- **YOUR OBJECTIVE**
Some lines of the records below include the word "messages". Report how many, and write nothing besides the number.

------------------------------------------------------------

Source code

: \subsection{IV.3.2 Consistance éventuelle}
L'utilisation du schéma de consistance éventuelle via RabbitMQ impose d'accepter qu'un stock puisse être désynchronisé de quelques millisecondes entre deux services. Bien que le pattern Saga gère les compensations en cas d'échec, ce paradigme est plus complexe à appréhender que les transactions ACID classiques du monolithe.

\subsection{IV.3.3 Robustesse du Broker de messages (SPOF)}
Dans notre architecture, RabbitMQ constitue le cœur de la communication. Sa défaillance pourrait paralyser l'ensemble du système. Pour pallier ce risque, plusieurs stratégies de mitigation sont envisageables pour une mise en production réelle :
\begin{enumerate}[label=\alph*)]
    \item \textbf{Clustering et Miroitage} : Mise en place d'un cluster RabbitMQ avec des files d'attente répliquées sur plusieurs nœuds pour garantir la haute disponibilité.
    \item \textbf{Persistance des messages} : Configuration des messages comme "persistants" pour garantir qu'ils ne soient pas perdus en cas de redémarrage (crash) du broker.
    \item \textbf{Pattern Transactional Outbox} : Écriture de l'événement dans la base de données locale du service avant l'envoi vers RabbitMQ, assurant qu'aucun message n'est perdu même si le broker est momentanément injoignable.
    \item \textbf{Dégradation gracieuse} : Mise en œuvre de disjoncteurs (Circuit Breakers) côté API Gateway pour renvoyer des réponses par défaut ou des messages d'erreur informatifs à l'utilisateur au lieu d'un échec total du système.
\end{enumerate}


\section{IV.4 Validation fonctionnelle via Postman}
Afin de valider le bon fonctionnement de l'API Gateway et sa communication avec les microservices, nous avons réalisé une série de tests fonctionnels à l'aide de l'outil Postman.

------------------------------------------------------------

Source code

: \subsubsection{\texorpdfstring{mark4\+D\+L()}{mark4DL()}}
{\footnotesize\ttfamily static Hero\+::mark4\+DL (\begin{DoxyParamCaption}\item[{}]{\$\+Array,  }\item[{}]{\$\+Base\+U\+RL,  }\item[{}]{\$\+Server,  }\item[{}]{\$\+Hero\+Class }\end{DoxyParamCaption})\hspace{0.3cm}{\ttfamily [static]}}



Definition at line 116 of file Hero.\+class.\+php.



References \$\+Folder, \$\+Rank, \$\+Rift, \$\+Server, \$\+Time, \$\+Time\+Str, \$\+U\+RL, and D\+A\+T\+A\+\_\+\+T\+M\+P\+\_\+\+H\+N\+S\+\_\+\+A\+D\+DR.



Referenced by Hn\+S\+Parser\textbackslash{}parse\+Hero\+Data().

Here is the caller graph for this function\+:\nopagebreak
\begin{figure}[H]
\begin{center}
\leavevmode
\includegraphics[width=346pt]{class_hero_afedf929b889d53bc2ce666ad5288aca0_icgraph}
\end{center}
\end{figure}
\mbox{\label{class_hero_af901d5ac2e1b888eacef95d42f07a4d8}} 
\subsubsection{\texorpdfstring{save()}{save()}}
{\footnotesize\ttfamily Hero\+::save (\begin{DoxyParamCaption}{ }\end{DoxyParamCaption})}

------------------------------------------------------------

- **RESPONSE BOX**
3